For debugging it might be useful to do the suspend partially. You can disable certain parts of suspend (it will immediately resume if you do this)

# echo <mode> > /sys/power/pm_test

See

# cat /sys/power/pm_test

for a list of all possible values. If you manage to reproduce the bug with this please attach the drm.debug=0xe dmesg.
Comment 22 Tasev Nikola 2014-05-25 18:30:40 UTC
Hi Daniel,

I didn't notice your last reply until today when i was testing
the 3.15-rc6 kernel to report that is still not working.

cat /sys/power/pm_test give me :
[none] core processors platform devices freezer

So i echo the different mode to /sys/power/pm_test one by one 
and then do pm-suspend every time but i could not reproduce the bug,
the computer resume normaly after 3-4 seconds.

If you need the dmesg after every different suspend resume i can
send it to you, just tell me.

Just for info, i also test the rc6 kernel with reverting the patch
in comment 14 and it works ok after resume.
Comment 23 Tasev Nikola 2014-05-27 12:20:50 UTC
Hi 

I try again different value for /sys/power/pm_test with the
3.15-rc7 kernel and i notice that with devices selected for
/sys/power/pm_test it took long time to resume (12-15 seconds).
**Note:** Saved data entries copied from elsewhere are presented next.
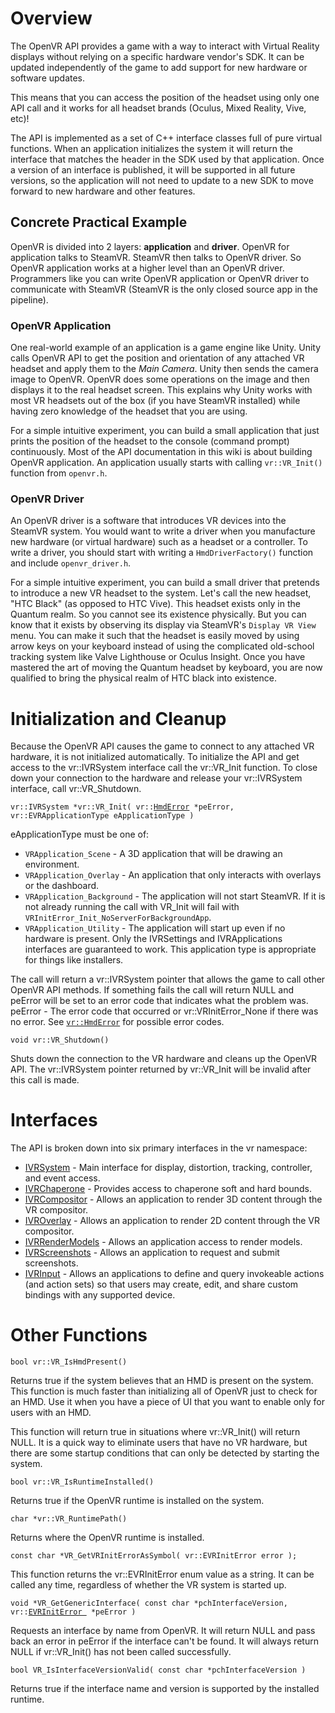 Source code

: # Overview
The OpenVR API provides a game with a way to interact with Virtual Reality displays without relying on a specific hardware vendor's SDK. It can be updated independently of the game to add support for new hardware or software updates. 

This means that you can access the position of the headset using only one API call and it works for all headset brands (Oculus, Mixed Reality, Vive, etc)!

The API is implemented as a set of C++ interface classes full of pure virtual functions. When an application initializes the system it will return the interface that matches the header in the SDK used by that application. Once a version of an interface is published, it will be supported in all future versions, so the application will not need to update to a new SDK to move forward to new hardware and other features.

## Concrete Practical Example
OpenVR is divided into 2 layers: **application** and **driver**.
OpenVR for application talks to SteamVR. SteamVR then talks to OpenVR driver. So OpenVR application works at a higher level than an OpenVR driver. Programmers like you can write OpenVR application or OpenVR driver to communicate with SteamVR (SteamVR is the only closed source app in the pipeline).

### OpenVR Application
One real-world example of an application is a game engine like Unity. Unity calls OpenVR API to get the position and orientation of any attached VR headset and apply them to the *Main Camera*. Unity then sends the camera image to OpenVR. OpenVR does some operations on the image and then displays it to the real headset screen. This explains why Unity works with most VR headsets out of the box (if you have SteamVR installed) while having zero knowledge of the headset that you are using.

For a simple intuitive experiment, you can build a small application that just prints the position of the headset to the console (command prompt) continuously. Most of the API documentation in this wiki is about building OpenVR application. An application usually starts with calling `vr::VR_Init()` function from `openvr.h`.

### OpenVR Driver
An OpenVR driver is a software that introduces VR devices into the SteamVR system. You would want to write a driver when you manufacture new hardware (or virtual hardware) such as a headset or a controller. To write a driver, you should start with writing a `HmdDriverFactory()` function and include  `openvr_driver.h`.

For a simple intuitive experiment, you can build a small driver that pretends to introduce a new VR headset to the system. Let's call the new headset, "HTC Black" (as opposed to HTC Vive). This headset exists only in the Quantum realm. So you cannot see its existence physically. But you can know that it exists by observing its display via SteamVR's `Display VR View` menu. You can make it such that the headset is easily moved by using arrow keys on your keyboard instead of using the complicated old-school tracking system like Valve Lighthouse or Oculus Insight. Once you have mastered the art of moving the Quantum headset by keyboard, you are now qualified to bring the physical realm of HTC black into existence.

# Initialization and Cleanup

Because the OpenVR API causes the game to connect to any attached VR hardware, it is not initialized automatically. To initialize the API and get access to the vr::IVRSystem interface call the vr::VR_Init function. To close down your connection to the hardware and release your vr::IVRSystem interface, call vr::VR_Shutdown.

`vr::IVRSystem *vr::VR_Init( vr::`[`HmdError`](https://github.com/ValveSoftware/openvr/wiki/HmdError)` *peError, vr::EVRApplicationType eApplicationType )`

eApplicationType must be one of:
* `VRApplication_Scene` - A 3D application that will be drawing an environment.
* `VRApplication_Overlay` - An application that only interacts with overlays or the dashboard.
* `VRApplication_Background` - The application will not start SteamVR. If it is not already running the call with VR_Init will fail with `VRInitError_Init_NoServerForBackgroundApp`.
* `VRApplication_Utility` - The application will start up even if no hardware is present. Only the IVRSettings and IVRApplications interfaces are guaranteed to work.  This application type is appropriate for things like installers.

The call will return a vr::IVRSystem pointer that allows the game to call other OpenVR API methods. If something fails the call will return NULL and peError will be set to an error code that indicates what the problem was.
peError - The error code that occurred or vr::VRInitError_None if there was no error. See [`vr::HmdError`](https://github.com/ValveSoftware/openvr/wiki/HmdError) for possible error codes.


`void vr::VR_Shutdown()`

Shuts down the connection to the VR hardware and cleans up the OpenVR API. The vr::IVRSystem pointer returned by vr::VR_Init will be invalid after this call is made. 

# Interfaces

The API is broken down into six primary interfaces in the vr namespace:
* [IVRSystem](https://github.com/ValveSoftware/openvr/wiki/IVRSystem_Overview) - Main interface for display, distortion, tracking, controller, and event access.
* [IVRChaperone](https://github.com/ValveSoftware/openvr/wiki/IVRChaperone_Overview) - Provides access to chaperone soft and hard bounds.
* [IVRCompositor](https://github.com/ValveSoftware/openvr/wiki/IVRCompositor_Overview) - Allows an application to render 3D content through the VR compositor.
* [IVROverlay](https://github.com/ValveSoftware/openvr/wiki/IVROverlay_Overview) - Allows an application to render 2D content through the VR compositor.
* [IVRRenderModels](https://github.com/ValveSoftware/openvr/wiki/IVRRenderModels_Overview) - Allows an application access to render models.
* [IVRScreenshots](https://github.com/ValveSoftware/openvr/wiki/IVRScreenshots_Overview) - Allows an application to request and submit screenshots.
* [IVRInput](https://github.com/ValveSoftware/openvr/wiki/SteamVR-Input) - Allows an applications to define and query invokeable actions (and action sets) so that users may create, edit, and share custom bindings with any supported device.

# Other Functions

`bool vr::VR_IsHmdPresent()`

Returns true if the system believes that an HMD is present on the system. This function is much faster than initializing all of OpenVR just to check for an HMD. Use it when you have a piece of UI that you want to enable only for users with an HMD.

This function will return true in situations where vr::VR_Init() will return NULL. It is a quick way to eliminate users that have no VR hardware, but there are some startup conditions that can only be detected by starting the system.


`bool vr::VR_IsRuntimeInstalled()`

Returns true if the OpenVR runtime is installed on the system.


`char *vr::VR_RuntimePath()`

Returns where the OpenVR runtime is installed.


`const char *VR_GetVRInitErrorAsSymbol( vr::EVRInitError error );`

This function returns the vr::EVRInitError enum value as a string. It can be called any time, regardless of whether the VR system is started up.


`void *VR_GetGenericInterface( const char *pchInterfaceVersion, vr::`[`EVRInitError `](https://github.com/ValveSoftware/openvr/wiki/HmdError)` *peError )`

Requests an interface by name from OpenVR. It will return NULL and pass back an error in peError if the interface can't be found. It will always return NULL if vr::VR_Init() has not been called successfully.


`bool VR_IsInterfaceVersionValid( const char *pchInterfaceVersion )`

Returns true if the interface name and version is supported by the installed runtime.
Looking into dmesg i can see GPU lockup and uvd errors (at 363.74 line).
I don't no if this is related to my resume problem.
Dmesg is attached.
Comment 24 Tasev Nikola 2014-05-27 12:22:39 UTC
Created attachment 137481 [details]
dmesg with devices for sys-power-pm-test
Comment 25 Daniel Vetter 2014-05-30 08:13:33 UTC
Created attachment 137721 [details]
resume fbcon later

Hm, somehow forgotten to attach this yesterday. Please test this patch instead of any reverts.
Comment 26 Tasev Nikola 2014-06-01 08:09:22 UTC
(In reply to Daniel Vetter from comment #25)
> Created attachment 137721 [details]
> resume fbcon later
> 
> Hm, somehow forgotten to attach this yesterday. Please test this patch
> instead of any reverts.

The patch work's fine.
Thank you
Comment 27 Daniel Vetter 2014-06-18 14:59:13 UTC
Patch is merged upstream, thanks for the report and testing.